Task prompt:
Your reply should consist of one number: how many lines below contain "developers".

- Opening Delimiter -

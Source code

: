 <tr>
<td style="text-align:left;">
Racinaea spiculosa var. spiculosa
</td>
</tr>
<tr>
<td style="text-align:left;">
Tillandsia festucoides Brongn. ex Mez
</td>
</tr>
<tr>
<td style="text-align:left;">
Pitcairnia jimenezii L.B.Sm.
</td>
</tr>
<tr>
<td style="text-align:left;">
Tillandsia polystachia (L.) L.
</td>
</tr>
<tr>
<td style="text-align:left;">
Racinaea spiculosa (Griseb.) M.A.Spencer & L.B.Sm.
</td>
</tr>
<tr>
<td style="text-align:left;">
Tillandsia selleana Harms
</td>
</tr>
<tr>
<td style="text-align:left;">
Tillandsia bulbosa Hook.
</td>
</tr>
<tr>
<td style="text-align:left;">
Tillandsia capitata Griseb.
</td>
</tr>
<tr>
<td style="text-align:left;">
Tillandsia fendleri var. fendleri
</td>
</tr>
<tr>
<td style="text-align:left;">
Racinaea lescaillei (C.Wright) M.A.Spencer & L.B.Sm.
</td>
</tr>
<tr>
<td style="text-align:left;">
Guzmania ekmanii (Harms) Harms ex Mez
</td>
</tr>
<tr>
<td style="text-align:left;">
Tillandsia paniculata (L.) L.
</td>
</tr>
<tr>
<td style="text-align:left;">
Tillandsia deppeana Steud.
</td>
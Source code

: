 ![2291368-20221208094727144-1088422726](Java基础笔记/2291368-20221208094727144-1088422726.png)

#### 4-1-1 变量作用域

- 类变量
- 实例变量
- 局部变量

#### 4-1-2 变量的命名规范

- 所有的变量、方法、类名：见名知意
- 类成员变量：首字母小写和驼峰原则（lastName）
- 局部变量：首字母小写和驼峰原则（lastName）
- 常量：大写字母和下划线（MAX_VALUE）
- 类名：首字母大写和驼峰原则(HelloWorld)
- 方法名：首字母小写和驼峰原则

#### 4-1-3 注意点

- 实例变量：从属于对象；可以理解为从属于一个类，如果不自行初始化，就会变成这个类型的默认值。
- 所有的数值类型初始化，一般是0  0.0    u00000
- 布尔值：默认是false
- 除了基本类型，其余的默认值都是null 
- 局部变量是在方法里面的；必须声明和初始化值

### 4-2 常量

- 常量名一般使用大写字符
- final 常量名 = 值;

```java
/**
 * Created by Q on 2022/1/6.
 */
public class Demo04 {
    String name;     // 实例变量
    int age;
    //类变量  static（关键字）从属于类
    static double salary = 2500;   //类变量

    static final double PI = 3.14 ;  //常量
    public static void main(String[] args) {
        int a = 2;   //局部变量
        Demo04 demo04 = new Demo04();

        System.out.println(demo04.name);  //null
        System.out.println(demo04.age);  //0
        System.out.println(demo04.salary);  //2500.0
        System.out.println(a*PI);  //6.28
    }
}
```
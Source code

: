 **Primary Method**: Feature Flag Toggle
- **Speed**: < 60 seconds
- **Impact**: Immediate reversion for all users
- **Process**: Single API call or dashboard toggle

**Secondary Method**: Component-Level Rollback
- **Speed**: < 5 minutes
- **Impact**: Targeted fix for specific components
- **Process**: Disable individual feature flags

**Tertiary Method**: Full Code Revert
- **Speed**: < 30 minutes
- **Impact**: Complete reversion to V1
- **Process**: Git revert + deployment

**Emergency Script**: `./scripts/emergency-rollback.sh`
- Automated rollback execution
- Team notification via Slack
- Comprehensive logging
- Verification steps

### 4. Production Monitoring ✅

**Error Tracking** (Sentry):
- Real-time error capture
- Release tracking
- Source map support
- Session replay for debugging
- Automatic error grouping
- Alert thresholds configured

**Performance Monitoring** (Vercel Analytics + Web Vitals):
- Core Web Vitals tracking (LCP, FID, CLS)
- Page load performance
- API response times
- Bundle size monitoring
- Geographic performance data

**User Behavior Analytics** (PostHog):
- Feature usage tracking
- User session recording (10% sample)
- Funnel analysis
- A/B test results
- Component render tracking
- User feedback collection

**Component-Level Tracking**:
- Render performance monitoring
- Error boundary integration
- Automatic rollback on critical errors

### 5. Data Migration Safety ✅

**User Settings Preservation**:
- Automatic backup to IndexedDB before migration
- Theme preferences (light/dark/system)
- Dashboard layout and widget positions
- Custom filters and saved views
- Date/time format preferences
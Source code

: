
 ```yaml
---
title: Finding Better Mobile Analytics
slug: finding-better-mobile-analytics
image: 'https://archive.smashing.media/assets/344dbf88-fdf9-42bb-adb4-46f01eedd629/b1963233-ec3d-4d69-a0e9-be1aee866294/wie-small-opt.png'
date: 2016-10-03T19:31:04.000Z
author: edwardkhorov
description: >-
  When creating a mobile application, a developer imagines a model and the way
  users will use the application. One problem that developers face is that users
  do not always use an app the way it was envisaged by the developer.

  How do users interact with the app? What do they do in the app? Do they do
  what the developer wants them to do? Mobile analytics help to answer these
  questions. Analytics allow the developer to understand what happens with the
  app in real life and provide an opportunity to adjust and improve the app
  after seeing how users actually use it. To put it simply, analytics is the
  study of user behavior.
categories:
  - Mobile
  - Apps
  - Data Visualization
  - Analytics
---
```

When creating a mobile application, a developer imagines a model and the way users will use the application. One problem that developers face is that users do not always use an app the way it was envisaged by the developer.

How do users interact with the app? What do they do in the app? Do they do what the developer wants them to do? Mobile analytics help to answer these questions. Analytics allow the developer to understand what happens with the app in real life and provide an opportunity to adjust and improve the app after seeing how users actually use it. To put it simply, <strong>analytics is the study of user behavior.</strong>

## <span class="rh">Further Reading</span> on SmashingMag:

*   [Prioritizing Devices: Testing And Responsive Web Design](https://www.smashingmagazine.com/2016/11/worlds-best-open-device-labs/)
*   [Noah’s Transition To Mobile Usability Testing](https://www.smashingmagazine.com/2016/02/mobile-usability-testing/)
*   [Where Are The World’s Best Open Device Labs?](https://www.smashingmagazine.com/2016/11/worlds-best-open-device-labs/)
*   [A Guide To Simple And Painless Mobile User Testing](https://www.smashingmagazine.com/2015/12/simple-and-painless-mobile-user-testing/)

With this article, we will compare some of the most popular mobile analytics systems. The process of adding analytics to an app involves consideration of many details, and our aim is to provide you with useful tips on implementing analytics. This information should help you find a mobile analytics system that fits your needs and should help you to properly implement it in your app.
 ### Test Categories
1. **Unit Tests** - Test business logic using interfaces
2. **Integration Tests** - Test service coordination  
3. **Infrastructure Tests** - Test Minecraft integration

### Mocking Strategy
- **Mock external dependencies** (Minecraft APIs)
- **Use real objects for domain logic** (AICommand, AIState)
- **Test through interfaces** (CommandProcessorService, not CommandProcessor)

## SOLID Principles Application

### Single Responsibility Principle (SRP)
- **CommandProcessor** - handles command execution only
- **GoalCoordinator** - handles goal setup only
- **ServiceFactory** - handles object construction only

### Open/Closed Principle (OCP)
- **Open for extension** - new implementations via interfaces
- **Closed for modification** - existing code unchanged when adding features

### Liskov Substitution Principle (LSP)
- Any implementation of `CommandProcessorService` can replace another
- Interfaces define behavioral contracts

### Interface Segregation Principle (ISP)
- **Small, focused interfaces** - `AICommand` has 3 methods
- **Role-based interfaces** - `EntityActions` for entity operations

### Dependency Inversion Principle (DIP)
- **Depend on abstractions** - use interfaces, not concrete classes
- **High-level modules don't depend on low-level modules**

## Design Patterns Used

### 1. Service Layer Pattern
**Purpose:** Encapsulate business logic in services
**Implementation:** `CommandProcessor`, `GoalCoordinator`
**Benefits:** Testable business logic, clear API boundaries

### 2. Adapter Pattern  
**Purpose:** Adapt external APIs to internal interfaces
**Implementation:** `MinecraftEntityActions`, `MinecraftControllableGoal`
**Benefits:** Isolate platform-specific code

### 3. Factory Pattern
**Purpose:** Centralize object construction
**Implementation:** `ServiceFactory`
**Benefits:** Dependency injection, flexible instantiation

- Closing Delimiter -

Solution to this problem:
2